Under Trump Healthcare Plan 20 Million Would Drop Coverage, Government Report Says

  1. Home
  2. Politics
By Emily Zanotti | 6:42 pm, March 13, 2017

One of the questions everyone is asking about Trump’s version of Obamacare is whether the new and improved version of the plan will lead to people dropping their insurance—or being forced to go without coverage.

The Congressional Budget Office released a report Monday afternoon that sheds light on that question. The Republicans’ American Healthcare Act,  the supposed replacement for the Affordable Care Act, or Obamacare, will save the government more than $300 billion, but it might cost millions of people their health insurance, according to the CBO.

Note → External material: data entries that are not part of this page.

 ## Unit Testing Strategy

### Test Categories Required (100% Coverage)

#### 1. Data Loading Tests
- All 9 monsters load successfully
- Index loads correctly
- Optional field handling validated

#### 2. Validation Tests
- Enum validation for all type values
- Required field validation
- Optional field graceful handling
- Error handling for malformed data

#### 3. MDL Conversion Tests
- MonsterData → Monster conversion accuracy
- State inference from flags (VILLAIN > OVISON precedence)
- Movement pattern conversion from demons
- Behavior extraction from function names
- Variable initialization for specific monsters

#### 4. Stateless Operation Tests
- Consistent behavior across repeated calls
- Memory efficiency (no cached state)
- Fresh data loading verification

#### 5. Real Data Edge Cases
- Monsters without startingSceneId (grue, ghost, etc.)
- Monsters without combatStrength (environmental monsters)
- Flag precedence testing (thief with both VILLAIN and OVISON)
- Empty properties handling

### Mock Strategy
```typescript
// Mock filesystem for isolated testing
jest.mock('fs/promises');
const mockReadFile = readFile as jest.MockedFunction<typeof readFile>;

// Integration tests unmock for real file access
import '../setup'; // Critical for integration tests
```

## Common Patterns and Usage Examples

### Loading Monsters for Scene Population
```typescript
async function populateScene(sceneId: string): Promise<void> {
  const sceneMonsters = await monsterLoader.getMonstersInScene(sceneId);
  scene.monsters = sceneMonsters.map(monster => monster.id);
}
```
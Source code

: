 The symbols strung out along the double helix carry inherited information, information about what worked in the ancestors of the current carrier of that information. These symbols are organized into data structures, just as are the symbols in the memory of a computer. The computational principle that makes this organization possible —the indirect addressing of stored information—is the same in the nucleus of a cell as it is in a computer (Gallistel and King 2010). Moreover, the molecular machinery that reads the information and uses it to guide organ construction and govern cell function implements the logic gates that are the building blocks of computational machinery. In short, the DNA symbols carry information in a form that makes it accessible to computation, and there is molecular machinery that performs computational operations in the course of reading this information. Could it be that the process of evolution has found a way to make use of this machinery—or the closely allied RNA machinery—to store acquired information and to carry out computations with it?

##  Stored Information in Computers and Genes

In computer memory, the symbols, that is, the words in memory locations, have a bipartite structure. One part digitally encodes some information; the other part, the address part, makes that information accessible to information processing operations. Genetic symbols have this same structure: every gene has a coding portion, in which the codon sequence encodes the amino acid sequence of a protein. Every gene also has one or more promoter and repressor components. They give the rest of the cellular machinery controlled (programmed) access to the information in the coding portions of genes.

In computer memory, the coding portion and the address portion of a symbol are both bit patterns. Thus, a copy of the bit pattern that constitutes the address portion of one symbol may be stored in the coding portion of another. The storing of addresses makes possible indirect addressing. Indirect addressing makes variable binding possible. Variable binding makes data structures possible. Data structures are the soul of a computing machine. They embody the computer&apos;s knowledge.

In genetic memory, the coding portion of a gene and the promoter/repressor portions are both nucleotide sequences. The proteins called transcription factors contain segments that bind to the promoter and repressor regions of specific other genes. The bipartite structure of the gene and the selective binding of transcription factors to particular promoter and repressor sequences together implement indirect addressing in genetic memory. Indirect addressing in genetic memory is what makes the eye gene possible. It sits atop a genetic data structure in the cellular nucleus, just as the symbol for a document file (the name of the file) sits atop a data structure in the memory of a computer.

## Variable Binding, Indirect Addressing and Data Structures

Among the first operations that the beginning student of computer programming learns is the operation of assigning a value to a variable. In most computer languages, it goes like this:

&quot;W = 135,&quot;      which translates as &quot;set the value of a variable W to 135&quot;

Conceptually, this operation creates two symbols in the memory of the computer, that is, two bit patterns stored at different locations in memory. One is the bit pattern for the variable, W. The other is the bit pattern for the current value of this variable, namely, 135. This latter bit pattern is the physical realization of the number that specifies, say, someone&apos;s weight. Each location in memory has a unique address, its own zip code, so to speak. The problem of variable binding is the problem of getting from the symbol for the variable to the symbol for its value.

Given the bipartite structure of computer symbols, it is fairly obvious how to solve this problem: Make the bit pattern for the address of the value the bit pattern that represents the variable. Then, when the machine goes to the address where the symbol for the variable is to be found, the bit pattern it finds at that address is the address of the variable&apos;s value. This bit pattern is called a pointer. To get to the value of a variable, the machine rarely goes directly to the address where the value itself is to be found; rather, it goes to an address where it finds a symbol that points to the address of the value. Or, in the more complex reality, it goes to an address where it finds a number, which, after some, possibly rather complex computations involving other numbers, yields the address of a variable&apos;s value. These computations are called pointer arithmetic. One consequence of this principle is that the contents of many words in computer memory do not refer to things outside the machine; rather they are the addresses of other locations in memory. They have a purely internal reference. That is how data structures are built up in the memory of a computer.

According to the CBO’s estimates, a whopping 14 million fewer people would have health insurance under the GOP’s replacement plan, leaving the government off the hook for a huge chunk of what would be subsidized medical expenses.

That savings is a function of the fact that a key part of the Republican plan repeals the so-called “health insurance mandate,” which forces people who forgo insurance to pay a several-hundred-dollar fine at tax time.

If people don’t have to pay not to have insurance, they’re more likely to choose go without insurance, the CBO concludes.

That suggests that the health insurance mandate, not the benefits of Obamacare plans (like coverage for pre-existing conditions, or extensions of parental coverage) is ultimately the driving force behind the law. The report seems to indicate that people who use the government-subsidized plans simply aren’t thrilled with the product.

Later on, the CBO says, that number of uninsured could expand to more than 50 million, because as the current subsidies die out, fewer people will be able to afford the increasing health care premiums.

That’s also bad news: the impetus behind the Republicans’ “repeal and replace” mantra was that Obamacare policies had gotten prohibitively expensive. Every insurer on the state-based marketplaces had increased premiums by at least 50%, year-over-year. Even the “nicer” Gold and Platinum policies had five-digit deductibles (or operated as HMO-only, limiting care).

If the new plan isn’t more affordable, it won’t solve the problem.

The GOP is, naturally, scoffing at the CBO’s dire predictions, and they fairly point out that while the CBO did say more than 24 million people would have insurance because of Obamacare, only 9 million more people are now insured.